As the ransomware crisis worsens, threat actors like Lapsus$ group are now well known for preying on disgruntled employees to gain access to corporate networks — 95% (and 99% of CISOs/CIOs) view the malicious insider as a significant risk.

Two-thirds (66%) of these respondents now have a strategy for addressing both types of insider threats. However, it’s clear that many organizations lack the visibility required to distinguish which type of insider threat is endangering their business, which makes it significantly harder to mitigate risk.

Increasingly, organizations rely on observability tools to monitor their hybrid cloud environments for security and performance issues at the application level, but these tools can leave them exposed because they lack visibility at the network level of their infrastructure.

To eliminate these blind spots, organizations are increasingly turning to deep observability solutions to gain advanced network-level security forensics and lateral threat detection and assure defense in depth across their hybrid and multi-cloud environments.

“Deep observability is acknowledged by security teams around the world as crucial to a successful ‘defence in depth’ posture,” said Sydney-based Ian Farquhar, Field CTO (Global) and director of the security architecture team at Gigamon.

“This holistic visibility is essential to support infosecurity professionals as they battle a number of challenges, including cloud misconfigurations and the rise in malicious insider threats, as well as a culture of finger pointing and blame when things go wrong.”

A new frontier: deep observability

Deep observability can be defined as harnessing actionable network-level intelligence to amplify the power of metric, event, log and trace-based monitoring tools. As well as being a solution in demand by CIOs/CISOs to tackle the blame culture, deep observability (66%) was cited on par with Zero Trust (66%) as key to mitigating the risk associated with the malicious insider threat.

However, since the release of the Zero Trust 2020 Gigamon report, awareness of Zero Trust’s complexities has grown, meaning many now lack confidence in its implementation: 44% of EMEA now believe that Zero Trust requires too much oversight and resources (up 21%).

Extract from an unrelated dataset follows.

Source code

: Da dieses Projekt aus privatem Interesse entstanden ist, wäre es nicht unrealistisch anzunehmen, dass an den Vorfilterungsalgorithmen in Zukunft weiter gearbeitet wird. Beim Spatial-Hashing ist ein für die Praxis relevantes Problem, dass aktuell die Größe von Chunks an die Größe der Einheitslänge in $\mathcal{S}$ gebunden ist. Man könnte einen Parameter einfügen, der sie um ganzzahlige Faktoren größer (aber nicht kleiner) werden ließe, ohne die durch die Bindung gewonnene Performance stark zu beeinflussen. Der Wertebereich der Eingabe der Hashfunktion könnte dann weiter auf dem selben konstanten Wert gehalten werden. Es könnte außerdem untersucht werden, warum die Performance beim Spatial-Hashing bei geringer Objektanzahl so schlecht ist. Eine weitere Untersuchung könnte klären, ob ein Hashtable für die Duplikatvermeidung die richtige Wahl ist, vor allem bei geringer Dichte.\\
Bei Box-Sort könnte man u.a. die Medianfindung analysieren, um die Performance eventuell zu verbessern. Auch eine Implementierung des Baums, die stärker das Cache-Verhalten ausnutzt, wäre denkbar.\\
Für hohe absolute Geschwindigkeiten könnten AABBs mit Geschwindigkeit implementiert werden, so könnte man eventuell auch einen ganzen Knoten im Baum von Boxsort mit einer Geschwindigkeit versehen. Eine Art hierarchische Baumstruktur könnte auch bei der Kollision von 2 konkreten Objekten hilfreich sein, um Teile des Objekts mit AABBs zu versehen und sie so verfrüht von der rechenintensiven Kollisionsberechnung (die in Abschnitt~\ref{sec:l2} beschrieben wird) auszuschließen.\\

Conversely, deep observability is now recognized as central to cybersecurity, not only for ransomware protection, but even more so for protecting hybrid and multi-cloud infrastructures (89% of global respondents agree) and ensuring safe cloud migration (82% of global respondents agree). ).

Additional key findings:
  • Ransomware is seen as a board-level priority. 89% of global boardrooms see this threat as a priority concern, a number that rises in the UK (93%), Australia (94%) and Singapore (94%). When asked how this cyber threat is viewed, the leading perception across all regions was that it is a ‘reputational issue’ (33%).
  • Cyber ​​insurance is causing concern. 57% of those surveyed agreed that the cyber insurance market is exacerbating the ransomware crisis. In APAC, where cyber insurance is most commonly employed, this concern is felt by 66% of Australian respondents and 68% of those in Singapore.
  • The US is leading the way with Zero Trust. While EMEA may have lost some confidence in implementing Zero Trust, 59% in the US agree that this framework is attainable. What’s more, US respondents are the most certain about the complementary tie between Zero trust and deep observability, with 47% claiming the two are strongly connected.